本发明涉及一类以荧光素为母体的新型荧光染料，其制备方法及应用，以及利用该类荧光探针化合物在体外和体内检测生物巯基化合物，并将染料应用到细胞成像和活体实验中。 

背景技术

荧光染料作为功能性色素在科学技术的各个领域得到广泛应用，尤其在生命科学、临床医疗诊断、免疫分析检测等方面的研究在全世界备受瞩目。在众多的荧光染料中荧光素是一类被广泛应用的染料，这类染料具有大的摩尔消光系数、好的光稳定性、高的荧光量子产率等优点。 

荧光成像监测生物大分子在生命系统中最强大的技术之一，与在可见光区的吸收和发射的荧光传感器相比，近红外（NIR）范围内的染料在生命系统中的应用中是有利的生物成像试剂，由于近红外染料具有最小的光损伤，深部组织的渗透，和最小的背景的自发荧光。因此，发射红光和近红外区域的生色团近几年得到密切的关注。 

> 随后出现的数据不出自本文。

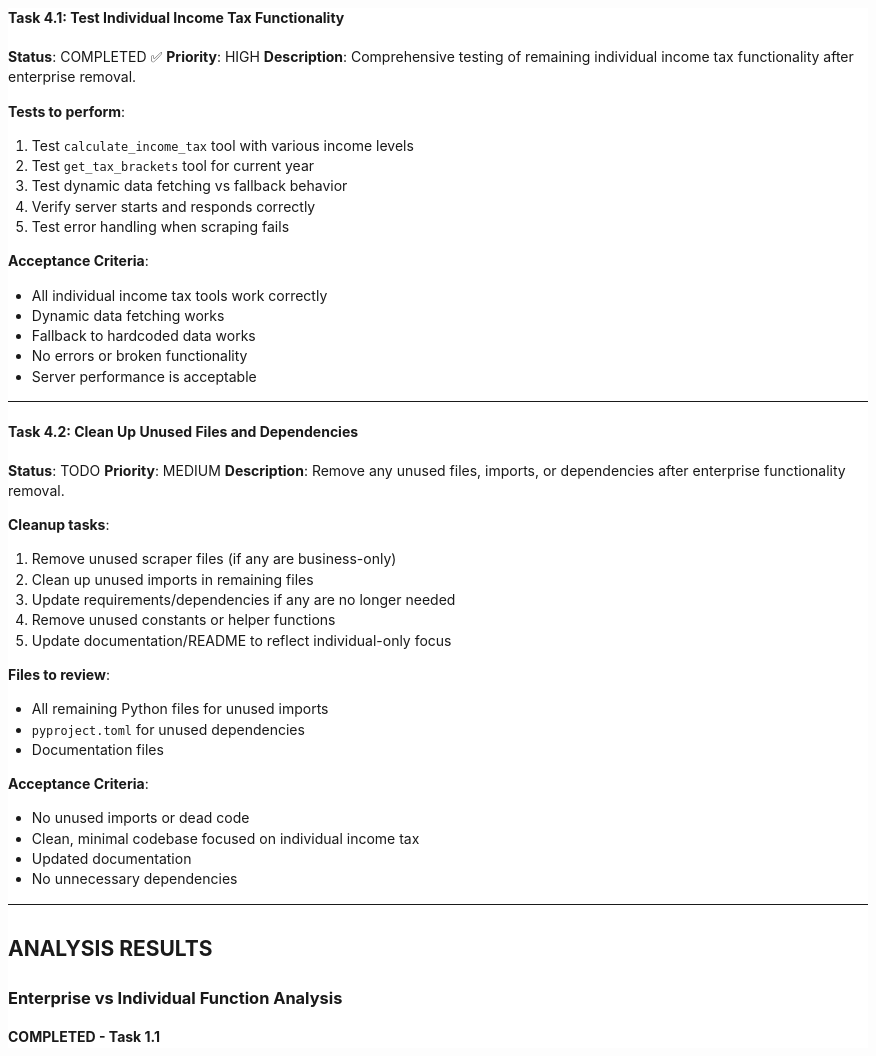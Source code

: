 #### Task 4.1: Test Individual Income Tax Functionality
**Status**: COMPLETED ✅
**Priority**: HIGH
**Description**:
Comprehensive testing of remaining individual income tax functionality after enterprise removal.

**Tests to perform**:
1. Test `calculate_income_tax` tool with various income levels
2. Test `get_tax_brackets` tool for current year
3. Test dynamic data fetching vs fallback behavior
4. Verify server starts and responds correctly
5. Test error handling when scraping fails

**Acceptance Criteria**:
- All individual income tax tools work correctly
- Dynamic data fetching works
- Fallback to hardcoded data works
- No errors or broken functionality
- Server performance is acceptable

---

#### Task 4.2: Clean Up Unused Files and Dependencies
**Status**: TODO
**Priority**: MEDIUM
**Description**:
Remove any unused files, imports, or dependencies after enterprise functionality removal.

**Cleanup tasks**:
1. Remove unused scraper files (if any are business-only)
2. Clean up unused imports in remaining files
3. Update requirements/dependencies if any are no longer needed
4. Remove unused constants or helper functions
5. Update documentation/README to reflect individual-only focus

**Files to review**:
- All remaining Python files for unused imports
- `pyproject.toml` for unused dependencies
- Documentation files

**Acceptance Criteria**:
- No unused imports or dead code
- Clean, minimal codebase focused on individual income tax
- Updated documentation
- No unnecessary dependencies

---

## ANALYSIS RESULTS

### Enterprise vs Individual Function Analysis
**COMPLETED - Task 1.1**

近日，被广泛使用的NIR荧光团探针的菁染料，主要是Cy5和Cy7。然而，据我们所知，菁染料有致命的缺点—特别差的耐光性能。因此，很多组竭尽他们所能，以开发新的近红外的荧光基团，他们主要基于Rhodamine B，BODIPY染料，目前已经有很多这两类荧光团的光谱可以延伸到近红外区域了，更重要的，这两类荧光团有特别好的光稳定性。例如，林伟英的研究课题组构建了长沙市近红外功能染料。Nagano的研究小组开发了系列2-Me TeR是可逆的近红外ROS荧光探针。他们设计并合成了一种新型的近红外的Si杂罗丹明荧光探针MMSiR检测次氯酸。同时，他们还开发出了一系列新的近红外波长激发的荧光染料，SiR-NIRs，这类探针是基于修饰后的Si杂罗丹明母体。与此同时，其他各组也发现了更多的新的近红外的BODIPY染料，但是，到现在为止，很少有近红外荧光素衍生物已构建的文献报道。 

荧光素染料具有良好的光化学特性，如高摩尔消光系数，较大的荧光量子产率，较好的光稳定性能。最近，荧光素衍生物与氯取代的2'，7'的位置已被广泛开发。值得注意的是，荧光素的羟基位置始终处于一种激活状态，可以很容易地进行修饰。羟基保护的荧光探针已广泛的作为有效平台建设的荧光转式传感器。许多多样化的目标检测物，包括过氧化氢，超氧阴离子自由基，半胱氨酸的基础上独特的羟基保护的过程中荧光素探针的报道。但是，这些已经报道过的探针的吸收和发射波长仍然分别约在480nm和520nm左右。据了解，短波长激发容易带来了巨大的生物样品损害，因此，在近红外范围内的吸收光谱和发射的荧光素类似物研发是一项非常可取的发展。在此，我们引入了新的战略设计一个近红外功能性荧光染料，这种染料是基于2'，7'-二氯荧光素（DCF）母体的，同时，基于D-π-A的机制。我们 预期的设计可以延长各种各样的近红外功能性染料为进一步有用的应用在生物学研究的发展战略。 

发明内容

本发明基于上述背景技术，开发一种新的荧光染料，该荧光染料具有以下优点：光稳定性好，发射波长在近“红色”区域的基于荧光素类似物为母体的一类新型荧光染料，同时本发明所述染料在生物应用方面具有一定的细胞膜通透性，长波长的特点使得光谱范围与生物样品的光谱范围有较大差异。 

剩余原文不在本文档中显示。